▶ INSTRUCTIONS TO FOLLOW
For each line of the listing below that contains the string "supply", copy the line.

*** TASK MATERIAL ***

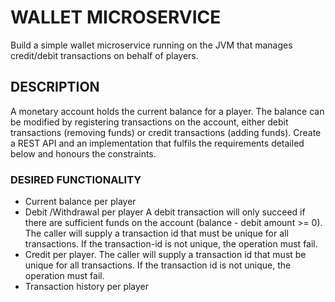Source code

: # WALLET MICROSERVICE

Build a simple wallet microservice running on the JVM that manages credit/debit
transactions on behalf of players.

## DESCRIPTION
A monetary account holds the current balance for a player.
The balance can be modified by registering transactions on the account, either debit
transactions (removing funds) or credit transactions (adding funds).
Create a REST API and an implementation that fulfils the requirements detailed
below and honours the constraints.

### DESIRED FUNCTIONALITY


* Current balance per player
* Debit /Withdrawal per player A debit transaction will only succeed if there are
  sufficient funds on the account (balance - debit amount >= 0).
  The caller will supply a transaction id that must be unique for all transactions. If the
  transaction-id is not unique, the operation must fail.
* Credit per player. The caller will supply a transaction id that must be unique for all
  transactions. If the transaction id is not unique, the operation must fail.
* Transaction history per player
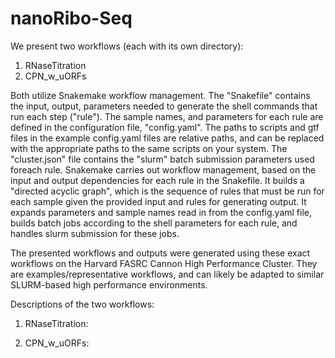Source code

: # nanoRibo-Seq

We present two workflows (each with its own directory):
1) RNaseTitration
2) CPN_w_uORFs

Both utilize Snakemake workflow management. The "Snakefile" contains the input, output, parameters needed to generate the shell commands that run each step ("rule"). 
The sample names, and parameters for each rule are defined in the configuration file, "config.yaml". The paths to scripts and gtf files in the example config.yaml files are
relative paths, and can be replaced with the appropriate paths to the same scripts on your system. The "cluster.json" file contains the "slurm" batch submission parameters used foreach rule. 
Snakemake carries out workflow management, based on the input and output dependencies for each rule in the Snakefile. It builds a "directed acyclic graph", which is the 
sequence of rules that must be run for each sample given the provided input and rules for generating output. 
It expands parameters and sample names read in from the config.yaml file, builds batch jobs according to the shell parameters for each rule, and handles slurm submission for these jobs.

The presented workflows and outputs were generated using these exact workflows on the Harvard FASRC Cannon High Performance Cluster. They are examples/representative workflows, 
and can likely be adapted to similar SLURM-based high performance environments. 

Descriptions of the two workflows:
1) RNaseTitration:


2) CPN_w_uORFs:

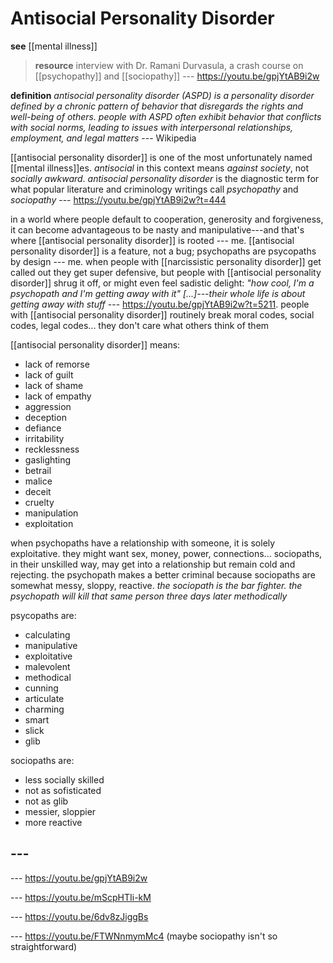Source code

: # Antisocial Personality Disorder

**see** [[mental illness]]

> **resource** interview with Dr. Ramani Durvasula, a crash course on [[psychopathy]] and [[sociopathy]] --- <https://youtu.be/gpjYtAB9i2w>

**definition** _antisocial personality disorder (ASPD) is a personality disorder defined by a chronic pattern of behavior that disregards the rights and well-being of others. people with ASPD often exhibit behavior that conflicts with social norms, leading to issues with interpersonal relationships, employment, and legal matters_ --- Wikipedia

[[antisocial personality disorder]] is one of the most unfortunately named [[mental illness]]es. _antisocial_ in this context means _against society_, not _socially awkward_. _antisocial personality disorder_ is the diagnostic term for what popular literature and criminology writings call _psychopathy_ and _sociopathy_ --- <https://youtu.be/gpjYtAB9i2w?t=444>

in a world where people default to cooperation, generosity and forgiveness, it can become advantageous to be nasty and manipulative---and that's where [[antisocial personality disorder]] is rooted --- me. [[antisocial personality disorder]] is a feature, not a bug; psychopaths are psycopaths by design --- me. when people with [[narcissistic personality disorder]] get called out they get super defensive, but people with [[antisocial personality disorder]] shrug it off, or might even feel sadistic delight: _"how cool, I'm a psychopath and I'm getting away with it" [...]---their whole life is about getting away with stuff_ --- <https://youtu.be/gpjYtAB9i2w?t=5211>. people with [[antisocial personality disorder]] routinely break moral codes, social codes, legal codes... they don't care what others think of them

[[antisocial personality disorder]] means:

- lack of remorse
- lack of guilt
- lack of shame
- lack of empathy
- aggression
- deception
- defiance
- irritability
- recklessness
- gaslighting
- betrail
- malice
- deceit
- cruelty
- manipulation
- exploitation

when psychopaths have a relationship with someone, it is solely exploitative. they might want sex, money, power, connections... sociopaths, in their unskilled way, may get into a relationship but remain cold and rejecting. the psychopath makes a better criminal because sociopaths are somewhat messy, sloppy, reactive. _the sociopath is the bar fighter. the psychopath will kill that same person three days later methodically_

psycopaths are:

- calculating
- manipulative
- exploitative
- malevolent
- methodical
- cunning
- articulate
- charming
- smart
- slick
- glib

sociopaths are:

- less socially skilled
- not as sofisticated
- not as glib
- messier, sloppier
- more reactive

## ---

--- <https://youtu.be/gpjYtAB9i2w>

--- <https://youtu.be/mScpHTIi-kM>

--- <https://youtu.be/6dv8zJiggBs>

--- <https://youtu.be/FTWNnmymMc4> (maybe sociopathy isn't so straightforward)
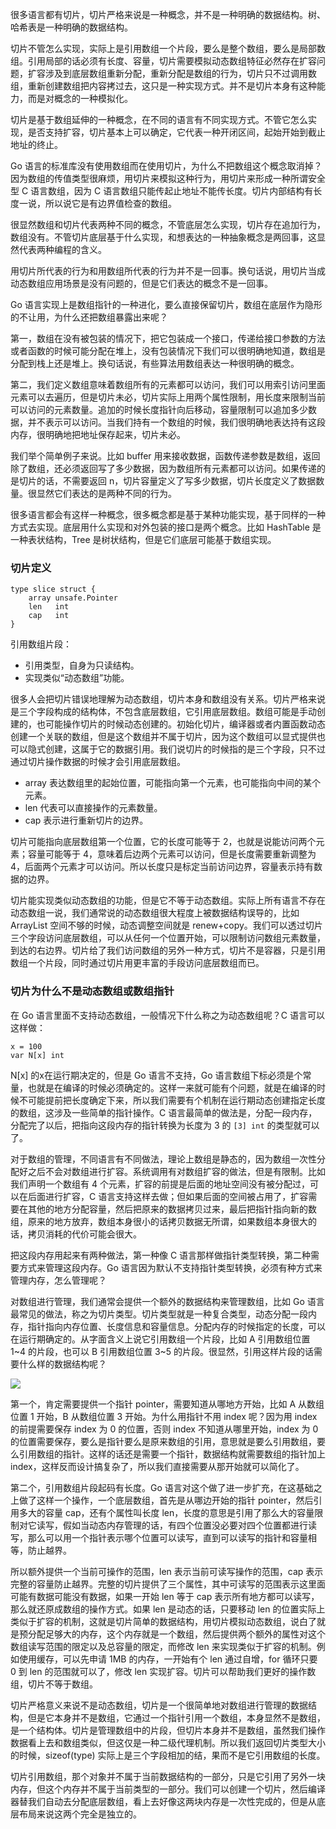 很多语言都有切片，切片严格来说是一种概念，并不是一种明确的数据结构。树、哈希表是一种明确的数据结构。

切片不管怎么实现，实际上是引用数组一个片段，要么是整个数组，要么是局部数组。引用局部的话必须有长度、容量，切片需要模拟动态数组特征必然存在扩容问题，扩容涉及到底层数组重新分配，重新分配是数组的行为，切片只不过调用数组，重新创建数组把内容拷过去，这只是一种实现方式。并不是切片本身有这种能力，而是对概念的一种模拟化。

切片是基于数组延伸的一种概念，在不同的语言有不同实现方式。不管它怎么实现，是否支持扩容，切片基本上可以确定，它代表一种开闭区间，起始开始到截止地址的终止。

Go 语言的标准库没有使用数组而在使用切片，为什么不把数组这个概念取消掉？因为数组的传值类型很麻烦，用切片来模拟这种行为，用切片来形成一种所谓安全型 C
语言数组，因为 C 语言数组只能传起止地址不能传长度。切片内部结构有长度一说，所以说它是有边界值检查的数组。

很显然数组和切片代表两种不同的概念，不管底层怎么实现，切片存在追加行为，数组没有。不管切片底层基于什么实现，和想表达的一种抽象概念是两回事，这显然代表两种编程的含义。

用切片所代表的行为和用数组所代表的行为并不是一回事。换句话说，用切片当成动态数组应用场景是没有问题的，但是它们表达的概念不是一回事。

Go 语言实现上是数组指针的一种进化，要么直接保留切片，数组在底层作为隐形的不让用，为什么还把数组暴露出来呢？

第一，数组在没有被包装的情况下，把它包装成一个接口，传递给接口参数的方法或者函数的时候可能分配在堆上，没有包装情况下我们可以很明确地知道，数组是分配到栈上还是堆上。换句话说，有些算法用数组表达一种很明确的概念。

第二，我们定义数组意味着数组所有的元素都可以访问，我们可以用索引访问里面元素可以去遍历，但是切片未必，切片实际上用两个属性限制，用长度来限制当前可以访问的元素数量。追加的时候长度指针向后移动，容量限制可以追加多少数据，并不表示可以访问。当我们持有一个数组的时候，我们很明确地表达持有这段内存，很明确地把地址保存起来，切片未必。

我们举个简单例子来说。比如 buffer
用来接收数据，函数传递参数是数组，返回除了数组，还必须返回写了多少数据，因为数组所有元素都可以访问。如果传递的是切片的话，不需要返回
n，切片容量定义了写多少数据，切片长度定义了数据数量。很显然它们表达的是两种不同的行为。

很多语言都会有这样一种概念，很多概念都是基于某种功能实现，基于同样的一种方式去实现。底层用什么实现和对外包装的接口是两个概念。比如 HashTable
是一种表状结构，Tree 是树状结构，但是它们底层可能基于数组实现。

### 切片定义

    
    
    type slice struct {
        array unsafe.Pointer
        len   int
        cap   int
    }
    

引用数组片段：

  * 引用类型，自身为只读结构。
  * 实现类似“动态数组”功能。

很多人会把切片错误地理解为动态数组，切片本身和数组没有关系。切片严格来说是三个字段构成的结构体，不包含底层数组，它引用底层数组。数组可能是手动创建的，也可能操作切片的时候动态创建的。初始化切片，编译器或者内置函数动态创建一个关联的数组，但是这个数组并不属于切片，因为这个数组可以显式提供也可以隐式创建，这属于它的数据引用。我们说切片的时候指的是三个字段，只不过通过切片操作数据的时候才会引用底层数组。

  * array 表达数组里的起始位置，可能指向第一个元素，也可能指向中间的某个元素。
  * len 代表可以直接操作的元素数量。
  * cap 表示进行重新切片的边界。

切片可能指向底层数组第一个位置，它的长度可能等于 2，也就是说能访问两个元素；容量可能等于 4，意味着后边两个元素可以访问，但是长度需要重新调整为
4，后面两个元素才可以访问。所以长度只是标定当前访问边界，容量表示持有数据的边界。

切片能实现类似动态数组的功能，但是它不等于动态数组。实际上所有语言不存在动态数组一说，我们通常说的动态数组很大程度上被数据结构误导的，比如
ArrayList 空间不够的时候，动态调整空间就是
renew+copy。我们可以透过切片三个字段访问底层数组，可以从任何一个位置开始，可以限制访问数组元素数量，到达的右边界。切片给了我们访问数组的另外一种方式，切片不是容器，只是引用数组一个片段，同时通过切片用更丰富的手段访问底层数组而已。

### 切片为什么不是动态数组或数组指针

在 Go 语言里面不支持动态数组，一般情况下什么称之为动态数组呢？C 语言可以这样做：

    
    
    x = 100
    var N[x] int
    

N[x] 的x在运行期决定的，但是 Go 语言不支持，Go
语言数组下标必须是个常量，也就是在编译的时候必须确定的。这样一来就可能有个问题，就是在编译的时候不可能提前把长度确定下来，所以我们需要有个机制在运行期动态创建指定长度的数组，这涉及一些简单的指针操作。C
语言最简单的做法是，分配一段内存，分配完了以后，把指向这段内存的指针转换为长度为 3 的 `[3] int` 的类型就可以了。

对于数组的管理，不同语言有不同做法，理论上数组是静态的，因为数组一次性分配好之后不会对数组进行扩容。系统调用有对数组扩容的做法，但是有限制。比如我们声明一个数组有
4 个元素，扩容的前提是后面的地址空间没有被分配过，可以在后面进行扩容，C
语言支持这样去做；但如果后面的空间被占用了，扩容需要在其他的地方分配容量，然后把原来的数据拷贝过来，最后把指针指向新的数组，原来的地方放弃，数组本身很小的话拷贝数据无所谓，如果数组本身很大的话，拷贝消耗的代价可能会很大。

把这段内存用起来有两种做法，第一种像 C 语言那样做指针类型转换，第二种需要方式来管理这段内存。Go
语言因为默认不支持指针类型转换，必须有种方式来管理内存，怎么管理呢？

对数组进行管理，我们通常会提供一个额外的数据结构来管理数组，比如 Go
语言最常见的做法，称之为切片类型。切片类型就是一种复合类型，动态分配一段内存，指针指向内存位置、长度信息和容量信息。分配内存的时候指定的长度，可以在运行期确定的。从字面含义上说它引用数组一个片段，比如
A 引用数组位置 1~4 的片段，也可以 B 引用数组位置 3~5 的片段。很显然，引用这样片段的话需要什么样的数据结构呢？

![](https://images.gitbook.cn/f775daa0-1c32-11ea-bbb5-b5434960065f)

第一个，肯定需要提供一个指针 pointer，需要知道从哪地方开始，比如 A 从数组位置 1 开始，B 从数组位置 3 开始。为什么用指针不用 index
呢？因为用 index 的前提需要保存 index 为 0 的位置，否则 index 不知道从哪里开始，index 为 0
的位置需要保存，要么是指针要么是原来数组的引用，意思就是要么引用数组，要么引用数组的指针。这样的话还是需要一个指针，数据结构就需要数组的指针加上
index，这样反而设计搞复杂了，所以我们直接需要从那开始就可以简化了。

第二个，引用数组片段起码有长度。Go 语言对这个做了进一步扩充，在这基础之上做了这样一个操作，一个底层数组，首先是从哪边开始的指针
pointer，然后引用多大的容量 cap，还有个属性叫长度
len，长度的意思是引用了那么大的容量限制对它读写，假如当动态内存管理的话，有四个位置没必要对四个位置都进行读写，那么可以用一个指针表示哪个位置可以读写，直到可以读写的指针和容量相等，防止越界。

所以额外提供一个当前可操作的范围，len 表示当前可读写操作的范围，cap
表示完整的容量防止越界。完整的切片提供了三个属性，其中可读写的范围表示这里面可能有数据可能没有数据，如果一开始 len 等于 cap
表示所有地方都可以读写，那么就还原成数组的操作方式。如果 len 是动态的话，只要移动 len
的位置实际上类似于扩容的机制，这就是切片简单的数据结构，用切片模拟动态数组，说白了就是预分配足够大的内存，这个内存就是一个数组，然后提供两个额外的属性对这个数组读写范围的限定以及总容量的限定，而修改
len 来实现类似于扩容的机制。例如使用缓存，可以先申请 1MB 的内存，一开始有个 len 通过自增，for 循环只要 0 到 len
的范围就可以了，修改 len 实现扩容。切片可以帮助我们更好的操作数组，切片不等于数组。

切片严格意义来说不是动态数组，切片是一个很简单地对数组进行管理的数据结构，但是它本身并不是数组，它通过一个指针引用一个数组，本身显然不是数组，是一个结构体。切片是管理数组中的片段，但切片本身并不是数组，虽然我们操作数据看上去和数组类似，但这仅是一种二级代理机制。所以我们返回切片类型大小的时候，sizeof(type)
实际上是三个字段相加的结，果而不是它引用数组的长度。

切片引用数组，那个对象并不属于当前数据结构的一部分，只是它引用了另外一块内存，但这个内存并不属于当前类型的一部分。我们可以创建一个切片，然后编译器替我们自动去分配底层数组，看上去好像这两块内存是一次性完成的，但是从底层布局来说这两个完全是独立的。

***

▶ ANSWER TO THE EXERCISE
  The caller will supply a transaction id that must be unique for all transactions. If the
* Credit per player. The caller will supply a transaction id that must be unique for all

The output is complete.